The research methodology centers on comparing three distinct approaches to guide LLM behavior in handling exceptions:

  1. Ethical Framework Prompting: This approach involves prompting LLMs to generate responses by explicitly leveraging moral decision-making principles such as Deontology, Consequentialism, or Virtue Ethics. The goal is to steer the LLM's judgment towards ethically grounded decisions. Technically, this entails designing prompts that integrate these philosophical frameworks, instructing the LLM to consider or articulate its decisions based on these defined ethical guidelines.
  1. Chain-of-Thought (CoT) Prompting: This method encourages the LLM to articulate explicit reasoning steps before arriving at a final decision. By inducing a step-by-step thinking process, the aim is to foster improved judgment and enhance the transparency of the decision-making rationale. From a technical standpoint, CoT prompting involves appending specific instructions to the input prompt, such as "Let's think step by step," compelling the model to output intermediate thought processes that lead to its conclusion.
  1. Supervised Fine-Tuning (SFT): This technique focuses on enhancing LLM performance by fine-tuning the model using a dataset that incorporates not only human decisions but crucially, human explanations for those decisions. The objective is to teach the model the underlying rationale and "how" decisions are made, rather than merely "what" the decision is. Technically, this SFT process involves training the LLM on data where each instance includes the scenario, the human's decision, and the accompanying human justification or reasoning. This allows the model to learn the nuances of human judgment and generalize based on the provided explanations.

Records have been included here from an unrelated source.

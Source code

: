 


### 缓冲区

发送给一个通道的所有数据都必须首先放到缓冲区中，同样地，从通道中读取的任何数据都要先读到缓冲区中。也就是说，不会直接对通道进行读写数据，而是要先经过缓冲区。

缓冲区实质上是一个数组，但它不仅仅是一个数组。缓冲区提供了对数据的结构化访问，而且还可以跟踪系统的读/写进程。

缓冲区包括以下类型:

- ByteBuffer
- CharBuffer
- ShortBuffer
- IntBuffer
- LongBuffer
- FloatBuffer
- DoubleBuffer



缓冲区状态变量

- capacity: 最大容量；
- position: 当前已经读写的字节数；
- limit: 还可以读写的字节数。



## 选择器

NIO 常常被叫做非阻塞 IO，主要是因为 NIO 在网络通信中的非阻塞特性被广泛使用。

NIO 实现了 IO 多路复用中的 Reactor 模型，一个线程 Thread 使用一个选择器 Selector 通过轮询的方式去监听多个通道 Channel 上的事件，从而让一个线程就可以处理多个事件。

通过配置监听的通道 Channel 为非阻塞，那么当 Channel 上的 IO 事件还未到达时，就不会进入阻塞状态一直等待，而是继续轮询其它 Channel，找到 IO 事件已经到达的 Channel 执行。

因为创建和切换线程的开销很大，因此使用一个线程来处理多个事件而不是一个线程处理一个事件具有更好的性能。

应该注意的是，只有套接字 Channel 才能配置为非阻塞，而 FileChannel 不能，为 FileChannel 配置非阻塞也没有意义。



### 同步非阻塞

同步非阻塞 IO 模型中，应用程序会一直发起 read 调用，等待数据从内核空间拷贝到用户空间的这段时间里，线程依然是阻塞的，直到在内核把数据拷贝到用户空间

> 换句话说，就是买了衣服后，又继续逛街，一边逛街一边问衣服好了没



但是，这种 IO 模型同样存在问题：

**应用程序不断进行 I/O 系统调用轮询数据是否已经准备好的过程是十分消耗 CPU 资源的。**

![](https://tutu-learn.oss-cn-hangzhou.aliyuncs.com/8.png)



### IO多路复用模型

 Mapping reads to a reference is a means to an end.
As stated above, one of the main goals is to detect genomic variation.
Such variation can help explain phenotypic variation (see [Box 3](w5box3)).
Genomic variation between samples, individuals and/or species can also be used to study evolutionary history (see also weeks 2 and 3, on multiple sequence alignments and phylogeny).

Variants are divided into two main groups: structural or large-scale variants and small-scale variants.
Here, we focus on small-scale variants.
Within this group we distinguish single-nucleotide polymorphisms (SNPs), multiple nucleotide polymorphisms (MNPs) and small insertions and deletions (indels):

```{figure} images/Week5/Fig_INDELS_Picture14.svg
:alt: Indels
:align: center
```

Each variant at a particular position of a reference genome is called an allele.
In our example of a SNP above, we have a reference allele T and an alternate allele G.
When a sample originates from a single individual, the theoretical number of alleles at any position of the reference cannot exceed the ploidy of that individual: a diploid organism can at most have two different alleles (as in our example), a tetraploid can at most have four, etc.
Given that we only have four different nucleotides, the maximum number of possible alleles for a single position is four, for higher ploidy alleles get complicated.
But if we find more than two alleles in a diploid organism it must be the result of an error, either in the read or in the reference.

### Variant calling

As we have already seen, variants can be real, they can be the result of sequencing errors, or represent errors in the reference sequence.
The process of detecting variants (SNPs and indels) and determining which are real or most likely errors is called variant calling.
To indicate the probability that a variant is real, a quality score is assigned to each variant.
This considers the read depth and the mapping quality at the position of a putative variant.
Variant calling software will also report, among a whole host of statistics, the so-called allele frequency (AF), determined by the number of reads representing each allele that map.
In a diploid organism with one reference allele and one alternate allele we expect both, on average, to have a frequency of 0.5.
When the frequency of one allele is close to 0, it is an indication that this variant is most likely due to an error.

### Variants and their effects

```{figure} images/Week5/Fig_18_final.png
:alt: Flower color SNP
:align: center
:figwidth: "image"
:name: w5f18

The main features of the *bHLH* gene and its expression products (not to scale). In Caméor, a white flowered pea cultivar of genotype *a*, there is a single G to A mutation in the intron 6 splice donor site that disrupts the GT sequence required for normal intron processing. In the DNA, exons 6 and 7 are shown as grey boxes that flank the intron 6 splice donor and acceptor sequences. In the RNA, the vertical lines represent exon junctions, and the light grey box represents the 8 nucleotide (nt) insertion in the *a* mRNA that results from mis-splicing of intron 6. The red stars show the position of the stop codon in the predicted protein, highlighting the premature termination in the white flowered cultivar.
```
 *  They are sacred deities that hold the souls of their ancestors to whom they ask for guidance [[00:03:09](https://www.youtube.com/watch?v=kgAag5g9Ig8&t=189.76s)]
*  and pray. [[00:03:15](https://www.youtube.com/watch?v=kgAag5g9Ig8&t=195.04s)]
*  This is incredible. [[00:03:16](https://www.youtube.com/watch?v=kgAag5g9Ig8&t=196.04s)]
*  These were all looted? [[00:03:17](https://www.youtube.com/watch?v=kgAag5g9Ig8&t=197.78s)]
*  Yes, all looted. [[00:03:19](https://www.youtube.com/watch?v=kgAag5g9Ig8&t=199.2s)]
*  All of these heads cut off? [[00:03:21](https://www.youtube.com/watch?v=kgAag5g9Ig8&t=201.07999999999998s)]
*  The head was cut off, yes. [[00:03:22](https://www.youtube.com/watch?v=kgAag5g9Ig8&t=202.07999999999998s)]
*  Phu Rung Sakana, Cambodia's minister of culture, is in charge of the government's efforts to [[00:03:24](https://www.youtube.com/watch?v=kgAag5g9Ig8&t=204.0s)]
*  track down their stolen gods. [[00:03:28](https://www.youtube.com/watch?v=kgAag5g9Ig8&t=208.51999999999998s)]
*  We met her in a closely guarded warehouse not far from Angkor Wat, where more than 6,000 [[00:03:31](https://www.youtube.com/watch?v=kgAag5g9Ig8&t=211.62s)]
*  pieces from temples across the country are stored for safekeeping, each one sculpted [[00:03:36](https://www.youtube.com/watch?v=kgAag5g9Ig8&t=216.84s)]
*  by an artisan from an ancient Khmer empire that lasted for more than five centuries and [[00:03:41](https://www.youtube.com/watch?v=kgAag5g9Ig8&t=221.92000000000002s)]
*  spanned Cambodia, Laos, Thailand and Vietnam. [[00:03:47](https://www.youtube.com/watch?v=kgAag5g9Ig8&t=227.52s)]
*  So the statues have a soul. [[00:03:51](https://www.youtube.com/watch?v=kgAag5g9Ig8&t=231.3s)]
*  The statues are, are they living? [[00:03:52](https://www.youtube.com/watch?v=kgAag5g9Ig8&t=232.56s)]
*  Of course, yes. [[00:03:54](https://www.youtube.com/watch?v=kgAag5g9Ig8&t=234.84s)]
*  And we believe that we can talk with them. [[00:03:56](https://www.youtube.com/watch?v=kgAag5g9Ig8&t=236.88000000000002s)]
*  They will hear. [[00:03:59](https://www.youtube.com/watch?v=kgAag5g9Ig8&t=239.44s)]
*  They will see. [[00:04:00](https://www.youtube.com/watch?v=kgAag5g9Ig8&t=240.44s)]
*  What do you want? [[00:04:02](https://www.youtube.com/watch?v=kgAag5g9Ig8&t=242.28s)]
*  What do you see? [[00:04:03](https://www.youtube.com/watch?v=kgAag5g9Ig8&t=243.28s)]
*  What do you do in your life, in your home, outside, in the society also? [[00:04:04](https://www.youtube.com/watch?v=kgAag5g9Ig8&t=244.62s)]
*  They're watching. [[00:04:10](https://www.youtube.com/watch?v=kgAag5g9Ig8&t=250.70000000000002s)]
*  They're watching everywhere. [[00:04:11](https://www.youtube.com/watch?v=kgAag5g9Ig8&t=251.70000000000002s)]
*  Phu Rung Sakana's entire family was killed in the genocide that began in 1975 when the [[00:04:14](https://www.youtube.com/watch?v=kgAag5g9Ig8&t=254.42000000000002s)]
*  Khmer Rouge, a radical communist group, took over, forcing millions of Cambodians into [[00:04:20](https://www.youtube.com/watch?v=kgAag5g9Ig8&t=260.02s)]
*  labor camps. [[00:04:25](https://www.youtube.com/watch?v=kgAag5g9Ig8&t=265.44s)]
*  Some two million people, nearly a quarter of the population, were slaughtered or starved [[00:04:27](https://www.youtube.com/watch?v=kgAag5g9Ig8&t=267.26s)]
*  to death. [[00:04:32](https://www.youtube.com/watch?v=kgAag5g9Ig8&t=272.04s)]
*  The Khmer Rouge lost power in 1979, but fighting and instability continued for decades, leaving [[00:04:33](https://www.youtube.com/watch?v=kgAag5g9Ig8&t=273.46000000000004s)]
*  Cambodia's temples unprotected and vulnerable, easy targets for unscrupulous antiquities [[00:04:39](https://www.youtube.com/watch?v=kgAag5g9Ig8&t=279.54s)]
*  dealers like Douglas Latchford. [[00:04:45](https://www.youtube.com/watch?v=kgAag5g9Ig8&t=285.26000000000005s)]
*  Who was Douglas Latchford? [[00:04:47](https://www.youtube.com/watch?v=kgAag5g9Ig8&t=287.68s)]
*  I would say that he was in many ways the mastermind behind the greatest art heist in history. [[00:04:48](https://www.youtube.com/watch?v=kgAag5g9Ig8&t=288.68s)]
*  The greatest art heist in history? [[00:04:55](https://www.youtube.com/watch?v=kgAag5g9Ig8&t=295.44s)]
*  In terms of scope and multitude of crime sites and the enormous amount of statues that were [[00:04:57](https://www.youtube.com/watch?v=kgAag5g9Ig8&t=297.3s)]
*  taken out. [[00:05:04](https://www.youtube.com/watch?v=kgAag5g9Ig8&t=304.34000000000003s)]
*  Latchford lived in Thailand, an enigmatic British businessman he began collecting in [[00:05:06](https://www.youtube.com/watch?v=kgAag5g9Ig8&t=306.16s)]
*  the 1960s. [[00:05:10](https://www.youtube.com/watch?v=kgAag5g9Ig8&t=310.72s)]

For experimental design, researchers generated a diverse set of exception scenarios varying in "exception strength" (or level) and policy regulations, all presented within realistic business contexts for both human participants and LLMs. The evaluation process involved comparing the performance of the LLMs across these three approaches against human judgment using several metrics:

  • Baseline Refusal Rate Measurement: This involved quantifying the LLM's inherent tendency to "refuse" or deviate from the general policy in exception cases, comparing it directly with human refusal rates to understand baseline differences in judgment.
  • Ethical Framework Impact Assessment: The study measured the refusal rate of LLMs when guided by ethical frameworks, assessing whether these principles significantly altered their decision-making behavior.
  • CoT Prompting vs. SFT Evaluation: The efficacy of CoT prompting and SFT in bridging the gap between LLM and human decision-making was evaluated. A key finding was the significant improvement observed with SFT, especially when human explanations were integrated into the fine-tuning data.

The principal findings of the research revealed that LLMs generally tend to adhere strictly to policies, which often results in a lack of flexibility compared to human decision-making. While ethical framework prompting did not yield significant improvements in LLM decision-making, Supervised Fine-Tuning proved to be effective in aligning LLMs more closely with human judgment. This alignment was attributed to the model's ability to learn the rationale behind decisions, moving beyond simple binary classifications ("Yes/No") to understand the underlying reasons. A crucial discovery was that fine-tuning with human explanations, rather than just decision labels, empowered the model to generalize effectively to new and unseen scenarios. This research provides valuable insights into modeling human thought processes within AI systems and suggests concrete methods for developing more reliable AI decision-making capabilities in real-world environments. Future research directions include exploring real-world applicability and analyzing AI responses in iterative conversational contexts.